When the government accuses you of a crime, sometimes it seizes any and all property it believes is tied to that crime. This process is called “civil asset forfeiture.” When money and assets are seized, it becomes the taxpayer’s burden to prove that they were not involved in or the proceeds of criminal activity — and that can be hard to do.
Earlier this year, the U.S. Supreme Court ruled that civil asset forfeitures are essentially fines for the purpose of constitutional law. That being the case, the Eighth Amendment’s prohibition on “excessive fines” applies to civil asset forfeitures. In other words, these seizures must be reasonable, although what that might mean, exactly, is not clear.

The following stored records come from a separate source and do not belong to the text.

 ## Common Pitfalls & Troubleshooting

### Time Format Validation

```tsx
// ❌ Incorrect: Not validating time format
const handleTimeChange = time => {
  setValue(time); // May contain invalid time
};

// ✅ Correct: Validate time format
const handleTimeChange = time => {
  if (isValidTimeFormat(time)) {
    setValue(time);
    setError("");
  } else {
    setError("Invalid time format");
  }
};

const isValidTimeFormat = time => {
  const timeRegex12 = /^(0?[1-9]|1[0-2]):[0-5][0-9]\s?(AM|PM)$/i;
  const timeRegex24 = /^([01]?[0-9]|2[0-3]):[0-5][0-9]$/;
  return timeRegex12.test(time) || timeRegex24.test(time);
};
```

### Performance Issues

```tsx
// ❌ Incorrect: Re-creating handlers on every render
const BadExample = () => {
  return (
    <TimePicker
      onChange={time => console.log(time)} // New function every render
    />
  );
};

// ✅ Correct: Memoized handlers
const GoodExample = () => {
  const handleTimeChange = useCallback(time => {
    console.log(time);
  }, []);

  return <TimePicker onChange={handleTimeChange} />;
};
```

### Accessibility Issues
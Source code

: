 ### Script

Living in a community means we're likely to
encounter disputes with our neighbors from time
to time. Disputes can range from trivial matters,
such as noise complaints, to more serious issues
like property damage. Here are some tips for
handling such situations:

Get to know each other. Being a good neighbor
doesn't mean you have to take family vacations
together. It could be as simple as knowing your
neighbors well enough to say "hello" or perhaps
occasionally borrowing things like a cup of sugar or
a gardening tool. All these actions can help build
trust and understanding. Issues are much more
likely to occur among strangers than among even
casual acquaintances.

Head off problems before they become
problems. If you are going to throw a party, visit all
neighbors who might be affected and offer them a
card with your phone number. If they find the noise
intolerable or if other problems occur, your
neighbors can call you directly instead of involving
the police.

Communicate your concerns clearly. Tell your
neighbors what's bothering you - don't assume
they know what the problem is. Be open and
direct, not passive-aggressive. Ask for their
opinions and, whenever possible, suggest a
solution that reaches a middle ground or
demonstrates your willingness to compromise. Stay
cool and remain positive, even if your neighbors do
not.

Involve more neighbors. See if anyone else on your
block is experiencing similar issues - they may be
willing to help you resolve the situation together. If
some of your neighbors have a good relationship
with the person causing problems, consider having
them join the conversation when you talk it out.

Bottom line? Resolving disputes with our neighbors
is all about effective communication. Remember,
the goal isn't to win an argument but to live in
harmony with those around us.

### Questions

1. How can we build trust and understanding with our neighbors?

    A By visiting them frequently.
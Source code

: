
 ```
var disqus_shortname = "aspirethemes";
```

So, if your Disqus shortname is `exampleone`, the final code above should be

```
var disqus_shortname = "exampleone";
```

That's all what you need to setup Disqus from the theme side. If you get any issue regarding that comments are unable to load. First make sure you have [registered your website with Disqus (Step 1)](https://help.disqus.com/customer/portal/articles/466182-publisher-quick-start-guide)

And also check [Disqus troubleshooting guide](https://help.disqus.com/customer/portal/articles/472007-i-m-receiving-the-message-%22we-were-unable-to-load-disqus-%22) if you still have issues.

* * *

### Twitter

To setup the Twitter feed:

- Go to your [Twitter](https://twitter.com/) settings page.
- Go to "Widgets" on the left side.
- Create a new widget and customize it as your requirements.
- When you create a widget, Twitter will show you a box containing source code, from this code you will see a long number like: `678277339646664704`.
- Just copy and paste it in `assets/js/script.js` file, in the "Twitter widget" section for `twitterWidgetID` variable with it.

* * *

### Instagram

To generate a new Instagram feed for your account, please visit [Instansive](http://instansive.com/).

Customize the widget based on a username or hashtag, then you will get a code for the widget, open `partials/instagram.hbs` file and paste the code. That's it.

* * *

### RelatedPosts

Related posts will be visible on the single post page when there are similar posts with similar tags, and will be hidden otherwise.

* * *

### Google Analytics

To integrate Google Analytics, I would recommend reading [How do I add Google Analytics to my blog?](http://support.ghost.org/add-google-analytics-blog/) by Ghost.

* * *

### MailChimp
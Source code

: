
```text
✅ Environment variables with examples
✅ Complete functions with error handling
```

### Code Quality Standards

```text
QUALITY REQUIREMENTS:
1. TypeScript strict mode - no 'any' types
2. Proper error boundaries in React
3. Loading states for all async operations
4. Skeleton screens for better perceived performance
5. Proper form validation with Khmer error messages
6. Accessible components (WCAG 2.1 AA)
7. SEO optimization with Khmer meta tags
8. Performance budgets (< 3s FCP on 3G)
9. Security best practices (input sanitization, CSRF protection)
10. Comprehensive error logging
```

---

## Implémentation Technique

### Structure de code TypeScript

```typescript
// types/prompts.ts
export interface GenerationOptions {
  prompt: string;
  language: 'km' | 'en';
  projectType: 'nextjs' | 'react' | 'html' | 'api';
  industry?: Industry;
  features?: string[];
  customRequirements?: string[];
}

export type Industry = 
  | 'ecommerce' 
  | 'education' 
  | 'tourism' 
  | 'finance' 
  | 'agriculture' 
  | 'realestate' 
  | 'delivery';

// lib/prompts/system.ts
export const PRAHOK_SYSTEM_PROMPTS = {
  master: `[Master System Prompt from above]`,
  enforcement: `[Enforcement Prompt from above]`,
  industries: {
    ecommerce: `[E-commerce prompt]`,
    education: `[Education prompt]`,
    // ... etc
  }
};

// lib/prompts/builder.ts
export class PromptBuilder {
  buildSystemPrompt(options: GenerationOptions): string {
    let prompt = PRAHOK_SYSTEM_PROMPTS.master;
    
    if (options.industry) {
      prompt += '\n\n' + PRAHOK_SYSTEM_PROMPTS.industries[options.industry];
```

Congress, too, has a role in regulating civil asset forfeitures, and it recently reined in one of the more odious versions. Last week, a unanimous Congress passed the Taxpayer First Act, which contains a sub-act called the Clyde-Hirsch-Sowers RESPECT Act. It is the RESPECT Act that clamps down on an unjust form of civil asset forfeitures.
The Act is named after Jeff Hirsch and Randy Sowers, whose small businesses were victimized by IRS asset seizures.
The problem is “structuring” offenses. Under the 1970 Bank Secrecy Act, banks are required to report cash transactions of $10,000 or greater. This is done in an effort to reveal money laundering, although there is nothing inherently suspicious in depositing $10,000 or more in cash. Small businesses do it all the time.
Jeff Hirsch ran a convenience store distribution business with his brothers. Randy Sowers owns a dairy farm. Both of these are naturally cash-heavy businesses, and Jeff and Randy did nothing wrong by depositing large amounts of cash.
Nevertheless, the IRS accused each man with “structuring” offenses, although it never filed any charges. Instead, it used civil asset forfeiture to seize almost $63,000 from Randy and over $446,000 from Jeff.
According to Forbes magazine, the IRS used civil asset forfeiture to seize almost $200 million in some 2,100 cases between 2005 and 2012. That’s an average of $34,000 — not likely to be the proceeds of a major criminal enterprise.
But were most of those seizures from criminal enterprises? Apparently not. In 2017, the Treasury Inspector General for Tax Administration reported that the IRS “enforced structuring laws primarily against legal source funds.” In an estimated 91% of cases, the Inspector General found no evidence that the structured funds involved any illegal activity.
Under the RESPECT Act, the IRS will only be allowed to seize assets for structuring when those assets are derived from an illegal source or when the structuring was done to conceal criminal activity.